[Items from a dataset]
■ ■ ■

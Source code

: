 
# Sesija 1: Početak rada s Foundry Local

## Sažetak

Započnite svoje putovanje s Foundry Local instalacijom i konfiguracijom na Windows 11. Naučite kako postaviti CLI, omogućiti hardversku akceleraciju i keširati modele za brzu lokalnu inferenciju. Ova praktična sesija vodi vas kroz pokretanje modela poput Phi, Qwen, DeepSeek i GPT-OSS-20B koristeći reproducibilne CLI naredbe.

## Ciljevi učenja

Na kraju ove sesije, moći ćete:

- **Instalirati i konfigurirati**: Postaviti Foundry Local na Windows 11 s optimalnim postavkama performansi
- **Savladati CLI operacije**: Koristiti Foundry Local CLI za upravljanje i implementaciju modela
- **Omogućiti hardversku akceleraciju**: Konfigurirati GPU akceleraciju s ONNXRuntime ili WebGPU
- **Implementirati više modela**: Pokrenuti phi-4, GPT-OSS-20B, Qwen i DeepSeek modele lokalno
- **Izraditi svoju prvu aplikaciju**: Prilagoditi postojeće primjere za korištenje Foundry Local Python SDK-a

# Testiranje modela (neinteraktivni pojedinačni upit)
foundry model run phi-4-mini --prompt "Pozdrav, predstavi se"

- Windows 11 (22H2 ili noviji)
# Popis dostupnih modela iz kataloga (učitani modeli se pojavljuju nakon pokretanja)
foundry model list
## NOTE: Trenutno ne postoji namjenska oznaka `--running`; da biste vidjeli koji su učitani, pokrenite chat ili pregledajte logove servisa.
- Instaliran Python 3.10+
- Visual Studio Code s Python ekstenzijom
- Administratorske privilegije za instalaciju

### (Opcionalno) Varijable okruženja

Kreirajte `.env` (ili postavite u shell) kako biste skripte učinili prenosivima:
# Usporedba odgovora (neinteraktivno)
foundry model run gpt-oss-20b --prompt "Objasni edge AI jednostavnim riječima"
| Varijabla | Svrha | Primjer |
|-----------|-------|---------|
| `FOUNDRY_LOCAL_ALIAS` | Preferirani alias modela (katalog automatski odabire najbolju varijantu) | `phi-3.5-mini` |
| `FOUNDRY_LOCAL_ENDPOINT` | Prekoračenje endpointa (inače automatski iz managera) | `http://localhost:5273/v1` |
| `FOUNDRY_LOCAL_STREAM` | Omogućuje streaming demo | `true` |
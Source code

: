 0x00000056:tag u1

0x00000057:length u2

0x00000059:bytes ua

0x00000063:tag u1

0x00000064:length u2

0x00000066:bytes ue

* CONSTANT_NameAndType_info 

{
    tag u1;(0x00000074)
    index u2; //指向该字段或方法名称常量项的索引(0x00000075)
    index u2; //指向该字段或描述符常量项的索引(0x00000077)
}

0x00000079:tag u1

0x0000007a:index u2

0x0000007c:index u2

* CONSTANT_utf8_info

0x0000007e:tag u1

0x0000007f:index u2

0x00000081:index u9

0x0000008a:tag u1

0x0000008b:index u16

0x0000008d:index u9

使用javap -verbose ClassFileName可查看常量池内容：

■ ■ ■

To complete the exercise, print all of the entries exactly.

| Solution |
Source code

: 
# Sesija 1: Početak rada s Foundry Local

## Sažetak

Započnite svoje putovanje s Foundry Local instalacijom i konfiguracijom na Windows 11. Naučite kako postaviti CLI, omogućiti hardversku akceleraciju i keširati modele za brzu lokalnu inferenciju. Ova praktična sesija vodi vas kroz pokretanje modela poput Phi, Qwen, DeepSeek i GPT-OSS-20B koristeći reproducibilne CLI naredbe.

## Ciljevi učenja

Na kraju ove sesije, moći ćete:

- **Instalirati i konfigurirati**: Postaviti Foundry Local na Windows 11 s optimalnim postavkama performansi
- **Savladati CLI operacije**: Koristiti Foundry Local CLI za upravljanje i implementaciju modela
- **Omogućiti hardversku akceleraciju**: Konfigurirati GPU akceleraciju s ONNXRuntime ili WebGPU
- **Implementirati više modela**: Pokrenuti phi-4, GPT-OSS-20B, Qwen i DeepSeek modele lokalno
- **Izraditi svoju prvu aplikaciju**: Prilagoditi postojeće primjere za korištenje Foundry Local Python SDK-a

# Testiranje modela (neinteraktivni pojedinačni upit)
foundry model run phi-4-mini --prompt "Pozdrav, predstavi se"

- Windows 11 (22H2 ili noviji)
# Popis dostupnih modela iz kataloga (učitani modeli se pojavljuju nakon pokretanja)
foundry model list
## NOTE: Trenutno ne postoji namjenska oznaka `--running`; da biste vidjeli koji su učitani, pokrenite chat ili pregledajte logove servisa.
- Instaliran Python 3.10+
- Visual Studio Code s Python ekstenzijom
- Administratorske privilegije za instalaciju

### (Opcionalno) Varijable okruženja

Kreirajte `.env` (ili postavite u shell) kako biste skripte učinili prenosivima:
# Usporedba odgovora (neinteraktivno)
foundry model run gpt-oss-20b --prompt "Objasni edge AI jednostavnim riječima"
| Varijabla | Svrha | Primjer |
|-----------|-------|---------|
| `FOUNDRY_LOCAL_ALIAS` | Preferirani alias modela (katalog automatski odabire najbolju varijantu) | `phi-3.5-mini` |
| `FOUNDRY_LOCAL_ENDPOINT` | Prekoračenje endpointa (inače automatski iz managera) | `http://localhost:5273/v1` |
| `FOUNDRY_LOCAL_STREAM` | Omogućuje streaming demo | `true` |
Source code

: 0x00000056:tag u1

0x00000057:length u2

0x00000059:bytes ua

0x00000063:tag u1

0x00000064:length u2

0x00000066:bytes ue

* CONSTANT_NameAndType_info 

{
    tag u1;(0x00000074)
    index u2; //指向该字段或方法名称常量项的索引(0x00000075)
    index u2; //指向该字段或描述符常量项的索引(0x00000077)
}

0x00000079:tag u1

0x0000007a:index u2

0x0000007c:index u2

* CONSTANT_utf8_info

0x0000007e:tag u1

0x0000007f:index u2

0x00000081:index u9

0x0000008a:tag u1

0x0000008b:index u16

0x0000008d:index u9

使用javap -verbose ClassFileName可查看常量池内容：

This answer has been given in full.